Occupy Judaism was formed after hundreds attended an outdoor, egalitarian Kol Nidre service in New York City's financial district. And a considerably smaller number gathered around a "pop-up succah" in Zuccotti Park, the Occupy Wall Street protest's epicentre.
Several antisemitic incidents have been reported during the protest in New York, which is now in its fifth week. In addition, the neo-conservative Emergency Committee for Israel produced a television advertisement showing protesters expressing antisemitic sentiments.

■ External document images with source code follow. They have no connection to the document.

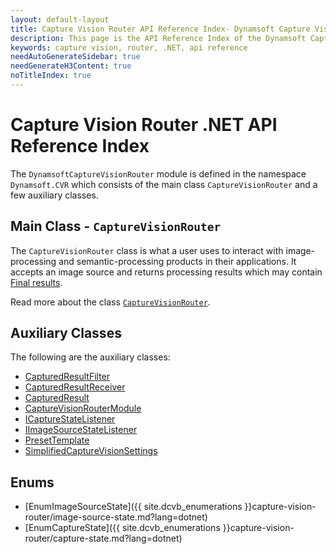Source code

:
 ```yaml
---
layout: default-layout
title: Capture Vision Router API Reference Index- Dynamsoft Capture Vision Router Module .NET Edition API Reference
description: This page is the API Reference Index of the Dynamsoft Capture Vision Router Module .NET Edition.
keywords: capture vision, router, .NET, api reference
needAutoGenerateSidebar: true
needGenerateH3Content: true
noTitleIndex: true
---
```


# Capture Vision Router .NET API Reference Index

The `DynamsoftCaptureVisionRouter` module is defined in the namespace `Dynamsoft.CVR` which consists of the main class `CaptureVisionRouter` and a few auxiliary classes.

## Main Class - `CaptureVisionRouter`

The `CaptureVisionRouter` class is what a user uses to interact with image-processing and semantic-processing products in their applications. It accepts an image source and returns processing results which may contain [Final results]({{site.dcvb_architecture}}output.md#final-results).

Read more about the class [`CaptureVisionRouter`](capture-vision-router.md).

## Auxiliary Classes

The following are the auxiliary classes:

* [CapturedResultFilter](auxiliary-classes/captured-result-filter.md)
* [CapturedResultReceiver](auxiliary-classes/captured-result-receiver.md)
* [CapturedResult](auxiliary-classes/captured-result.md)
* [CaptureVisionRouterModule](auxiliary-class/capture-vision-router-module.md)
* [ICaptureStateListener](auxiliary-classes/capture-state-listener.md)
* [IImageSourceStateListener](auxiliary-classes/image-source-state-listener.md)
* [PresetTemplate](auxiliary-class/preset-template.md)
* [SimplifiedCaptureVisionSettings](auxiliary-class/simplified-capture-vision-settings.md)

## Enums

* [EnumImageSourceState]({{ site.dcvb_enumerations }}capture-vision-router/image-source-state.md?lang=dotnet)
* [EnumCaptureState]({{ site.dcvb_enumerations }}capture-vision-router/capture-state.md?lang=dotnet)
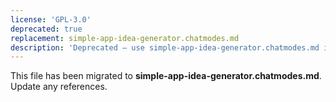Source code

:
 ```yaml
---
license: 'GPL-3.0'
deprecated: true
replacement: simple-app-idea-generator.chatmodes.md
description: 'Deprecated – use simple-app-idea-generator.chatmodes.md instead.'
---
```


This file has been migrated to **simple-app-idea-generator.chatmodes.md**. Update any references.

The clips are interspersed with statements from leading Democrats, including President Barack Obama, expressing sympathy for the protest movement.
In Zuccotti Park, protesters were not given permission to erect tents but, on the first evening of Succot, a group of Occupy Judaism supporters gathered in a pop-up succah tent. Marjorie Dove Kent, the director of Jews for Racial and Economic Justice, said she hoped it would inspire other protesters to defy the ban.
After leading the hamotzi blessing for bread, Ms Dove Kent said there was a message that united Succot and the Occupy Wall Street protest: "Succot is a holiday where you build a fragile structure… We're here demonstrating about the fragility of the system."
She stressed that both Succot and the anti-corporate protest were about "Taking note of what we have and what we don't have and how we can lose everything in a moment."
After reading the blessings, challah and cholent were dished out to the 30-odd attendees.
Daniel Sieradsky, a 32-year-old "new media activist" and one of the initiators of Occupy Judaism, decorated the pop-up succah with a poster from Israel's tent protests.
He said: "All over the world, people are speaking up for economic and social justice. We share a heritage with the Israelis, but that's not to say we're not critical of Israeli policies towards the Palestinians."
Placards have been spotted with messages such as "Hitler's Bankers" and "Zionists control Wall St". Some supporters of Occupy Wall Street have encouraged protesters to carry signs saying "Hate not wanted here".